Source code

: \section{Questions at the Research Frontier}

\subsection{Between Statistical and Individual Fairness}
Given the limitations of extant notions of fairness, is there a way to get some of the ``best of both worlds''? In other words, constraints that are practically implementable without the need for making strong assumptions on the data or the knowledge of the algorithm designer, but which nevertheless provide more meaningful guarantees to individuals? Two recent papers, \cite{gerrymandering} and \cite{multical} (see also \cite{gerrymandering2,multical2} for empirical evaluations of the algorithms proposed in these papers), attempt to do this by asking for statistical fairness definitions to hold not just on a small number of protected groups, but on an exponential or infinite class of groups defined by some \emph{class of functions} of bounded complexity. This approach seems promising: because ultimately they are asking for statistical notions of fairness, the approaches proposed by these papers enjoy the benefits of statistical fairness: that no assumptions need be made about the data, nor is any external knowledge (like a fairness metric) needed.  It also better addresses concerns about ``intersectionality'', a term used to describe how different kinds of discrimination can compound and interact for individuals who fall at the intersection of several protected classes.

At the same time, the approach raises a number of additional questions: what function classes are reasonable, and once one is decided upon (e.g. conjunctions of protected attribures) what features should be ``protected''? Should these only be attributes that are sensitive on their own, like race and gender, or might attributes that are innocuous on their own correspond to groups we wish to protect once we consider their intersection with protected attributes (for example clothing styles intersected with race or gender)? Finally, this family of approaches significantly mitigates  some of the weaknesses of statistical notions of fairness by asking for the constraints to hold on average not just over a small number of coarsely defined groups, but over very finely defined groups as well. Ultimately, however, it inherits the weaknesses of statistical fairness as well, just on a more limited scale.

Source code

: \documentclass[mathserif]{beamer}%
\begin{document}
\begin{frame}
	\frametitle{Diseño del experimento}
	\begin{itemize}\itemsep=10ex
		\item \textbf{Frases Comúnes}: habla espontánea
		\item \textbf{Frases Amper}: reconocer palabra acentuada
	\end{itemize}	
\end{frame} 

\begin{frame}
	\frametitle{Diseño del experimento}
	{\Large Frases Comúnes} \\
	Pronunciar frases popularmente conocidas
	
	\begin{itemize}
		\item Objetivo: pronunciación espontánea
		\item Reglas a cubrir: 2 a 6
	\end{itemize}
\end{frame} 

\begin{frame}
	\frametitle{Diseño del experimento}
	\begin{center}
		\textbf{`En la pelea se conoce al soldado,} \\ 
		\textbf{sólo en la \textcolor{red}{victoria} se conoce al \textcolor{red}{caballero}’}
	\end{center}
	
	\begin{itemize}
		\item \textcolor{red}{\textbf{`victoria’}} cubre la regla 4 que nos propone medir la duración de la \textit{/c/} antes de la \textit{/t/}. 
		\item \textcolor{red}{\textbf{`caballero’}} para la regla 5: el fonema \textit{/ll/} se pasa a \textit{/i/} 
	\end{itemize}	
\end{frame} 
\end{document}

+ + + +

- [Task to carry out]: Each entry above needs to be returned exactly as written.

- [Exercise output]:
Source code

: \section{Questions at the Research Frontier}

\subsection{Between Statistical and Individual Fairness}
Given the limitations of extant notions of fairness, is there a way to get some of the ``best of both worlds''? In other words, constraints that are practically implementable without the need for making strong assumptions on the data or the knowledge of the algorithm designer, but which nevertheless provide more meaningful guarantees to individuals? Two recent papers, \cite{gerrymandering} and \cite{multical} (see also \cite{gerrymandering2,multical2} for empirical evaluations of the algorithms proposed in these papers), attempt to do this by asking for statistical fairness definitions to hold not just on a small number of protected groups, but on an exponential or infinite class of groups defined by some \emph{class of functions} of bounded complexity. This approach seems promising: because ultimately they are asking for statistical notions of fairness, the approaches proposed by these papers enjoy the benefits of statistical fairness: that no assumptions need be made about the data, nor is any external knowledge (like a fairness metric) needed.  It also better addresses concerns about ``intersectionality'', a term used to describe how different kinds of discrimination can compound and interact for individuals who fall at the intersection of several protected classes.

At the same time, the approach raises a number of additional questions: what function classes are reasonable, and once one is decided upon (e.g. conjunctions of protected attribures) what features should be ``protected''? Should these only be attributes that are sensitive on their own, like race and gender, or might attributes that are innocuous on their own correspond to groups we wish to protect once we consider their intersection with protected attributes (for example clothing styles intersected with race or gender)? Finally, this family of approaches significantly mitigates  some of the weaknesses of statistical notions of fairness by asking for the constraints to hold on average not just over a small number of coarsely defined groups, but over very finely defined groups as well. Ultimately, however, it inherits the weaknesses of statistical fairness as well, just on a more limited scale.

Source code

: \documentclass[mathserif]{beamer}%
\begin{document}
\begin{frame}
	\frametitle{Diseño del experimento}
	\begin{itemize}\itemsep=10ex
		\item \textbf{Frases Comúnes}: habla espontánea
		\item \textbf{Frases Amper}: reconocer palabra acentuada
	\end{itemize}	
\end{frame} 

\begin{frame}
	\frametitle{Diseño del experimento}
	{\Large Frases Comúnes} \\
	Pronunciar frases popularmente conocidas
	
	\begin{itemize}
		\item Objetivo: pronunciación espontánea
		\item Reglas a cubrir: 2 a 6
	\end{itemize}
\end{frame} 

\begin{frame}
	\frametitle{Diseño del experimento}
	\begin{center}
		\textbf{`En la pelea se conoce al soldado,} \\ 
		\textbf{sólo en la \textcolor{red}{victoria} se conoce al \textcolor{red}{caballero}’}
	\end{center}
	
	\begin{itemize}
		\item \textcolor{red}{\textbf{`victoria’}} cubre la regla 4 que nos propone medir la duración de la \textit{/c/} antes de la \textit{/t/}. 
		\item \textcolor{red}{\textbf{`caballero’}} para la regla 5: el fonema \textit{/ll/} se pasa a \textit{/i/} 
	\end{itemize}	
\end{frame} 
\end{document}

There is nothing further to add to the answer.